Die meisten Arbeitgeber unterstützen Freizeitsport ihrer Mitarbeiter, so lange er die Gesundheit fördert. Anders sieht es zum Beispiel bei einem Profi-Fußballer aus. Bricht dieser sich beim Fallschirmspringen den Fuß, kann er gekündigt werden. Das Fußballspielen in der Freizeit kann in einem solchen Fall im Arbeitsvertrag ausgeschlossen werden.
Ein Berliner U-Bahnfahrer belastete das Arbeitsverhältnis, indem er in seiner Freizeit mit 2,7 Promille Auto fuhr. Er wurde fristlos entlassen, da es nicht auszuschließen war, dass er nicht auch betrunken zur Arbeit erscheint. Drogenkonsum und Alkoholexzesse am Arbeitsplatz führen in aller Regel zu einer Kündigung. Der Arbeitnehmer erhält meist eine Zusage auf Wiedereinstellung nach erfolgreichem Entzug. Bei großen Firmen sind in den USA sind mittlerweile Drogentests vor einer Einstellung üblich. In Deutschland ist das noch die Ausnahme. „Uns ist der Pharmakonzern Bayer negativ aufgefallen, da er von Auszubildenden eine freiwillige Urinprobe erwartet“, sagt Rena Tangens vom Datenschutzverein FoeBuD. „Das ist für uns ein unzulässiger Eingriff in die Privatsphäre.“ Der Verein verleiht jährlich die Negativ-Auszeichnung „Big-Brother-Award“ an Firmen und Organisationen, „die die Privatsphäre von Menschen nachhaltig beeinträchtigen“. „Formal haben die Bewerber die Wahl und können den Drogentest auch ablehnen“, sagt Tangens. Faktisch könne aber von freiwilliger Zustimmung keine Rede sein. „Denn wer den Drogentest verweigert, hat schlechte Karten bei der Vergabe der Ausbildungsplätze.“
Das Führen privater Telefonate stellt ohne Abmahnung keinen Grund für eine Kündigung dar, wenn solche Gespräche zuvor vom Arbeitgeber geduldet wurden. Nach erfolgter Abmahnung ist exzessives privates Telefonieren allerdings ein Kündigungsgrund, ebenso die übermäßige private Nutzung des Internets im Job, ob zum Surfen oder E-Mails schreiben. Auch sexuell diskriminierende SMS-Texte können zur Kündigung führen: Ein Maschinenführer in Rheinland-Pfalz belästigte eine Auszubildende mit anzüglichen Botschaften, forderte sie zum Sex auf. Er wurde fristlos entlassen und klagte vor dem Landesarbeitsgericht Rheinland-Pfalz erfolglos gegen die Kündigung (AZ: 9 Sa 853/01).

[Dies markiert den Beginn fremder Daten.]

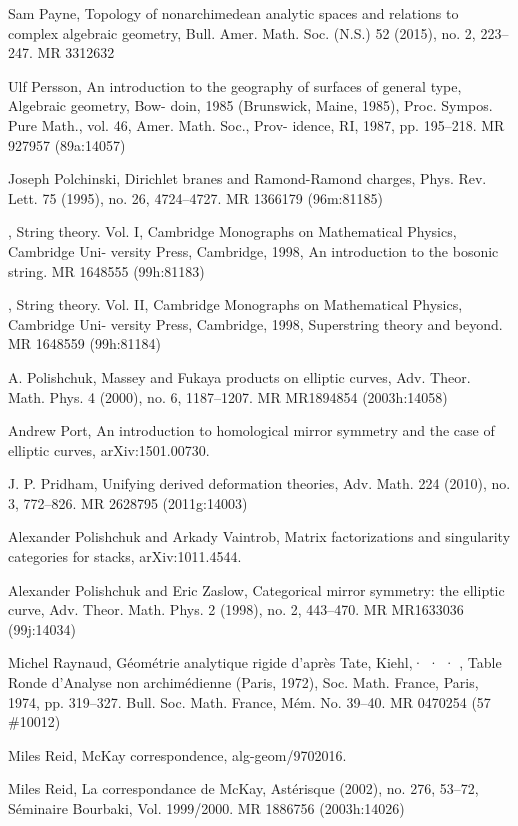 {\begin{list}{}{%
  \setlength{\leftmargin}{3.4em}%
  \setlength{\itemindent}{-3.4em}%
  \setlength{\itemsep}{1.5pt}%
  \setlength{\parsep}{0pt}%
  \setlength{\listparindent}{0pt}%
}
\item[{[Pay15]}] Sam Payne, Topology of nonarchimedean analytic spaces and relations to complex algebraic geometry, Bull. Amer. Math. Soc. (N.S.) 52 (2015), no. 2, 223--247. MR 3312632
\item[{[Per87]}] Ulf Persson, An introduction to the geography of surfaces of general type, Algebraic geometry, Bow- doin, 1985 (Brunswick, Maine, 1985), Proc. Sympos. Pure Math., vol. 46, Amer. Math. Soc., Prov- idence, RI, 1987, pp. 195--218. MR 927957 (89a:14057)
\item[{[Pol95]}] Joseph Polchinski, Dirichlet branes and Ramond-Ramond charges, Phys. Rev. Lett. 75 (1995), no. 26, 4724--4727. MR 1366179 (96m:81185)
\item[{[Pol98a]}] , String theory. Vol. I, Cambridge Monographs on Mathematical Physics, Cambridge Uni- versity Press, Cambridge, 1998, An introduction to the bosonic string. MR 1648555 (99h:81183)
\item[{[Pol98b]}] , String theory. Vol. II, Cambridge Monographs on Mathematical Physics, Cambridge Uni- versity Press, Cambridge, 1998, Superstring theory and beyond. MR 1648559 (99h:81184)
\item[{[Pol00]}] A. Polishchuk, Massey and Fukaya products on elliptic curves, Adv. Theor. Math. Phys. 4 (2000), no. 6, 1187--1207. MR MR1894854 (2003h:14058)
\item[{[Por]}] Andrew Port, An introduction to homological mirror symmetry and the case of elliptic curves, arXiv:1501.00730.
\item[{[Pri10]}] J. P. Pridham, Unifying derived deformation theories, Adv. Math. 224 (2010), no. 3, 772--826. MR 2628795 (2011g:14003)
\item[{[PV]}] Alexander Polishchuk and Arkady Vaintrob, Matrix factorizations and singularity categories for stacks, arXiv:1011.4544.
\item[{[PZ98]}] Alexander Polishchuk and Eric Zaslow, Categorical mirror symmetry: the elliptic curve, Adv. Theor. Math. Phys. 2 (1998), no. 2, 443--470. MR MR1633036 (99j:14034)
\item[{[Ray74]}] Michel Raynaud, Géométrie analytique rigide d’après Tate, Kiehl,· · · , Table Ronde d’Analyse non archimédienne (Paris, 1972), Soc. Math. France, Paris, 1974, pp. 319--327. Bull. Soc. Math. France, Mém. No. 39--40. MR 0470254 (57 \#10012)
\item[{[Rei]}] Miles Reid, McKay correspondence, alg-geom/9702016.
\item[{[Rei02]}] Miles Reid, La correspondance de McKay, Astérisque (2002), no. 276, 53--72, Séminaire Bourbaki, Vol. 1999/2000. MR 1886756 (2003h:14026)

\end{list}}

Solange der Arbeitnehmer nicht das Unternehmen nach außen repräsentiert, ist das äußere Erscheinungsbild grundsätzlich kein Kündigungsgrund. Aber auch das ist abhängig vom Betrieb und der Art der Beschäftigung. 2003 wurde einem Polizisten das Tragen langer Haare, die bis zur Mitte der Schulterblätter reichten, vom Verwaltungsgericht Neustadt untersagt (AZ: 2 L 1819/03.NW). Moslemische Lehrerinnen müssen im Schulunterricht auf das Kopftuch verzichten. In Privatunternehmen ist das Tragen eines Kopftuchs dagegen kein Kündigungsgrund.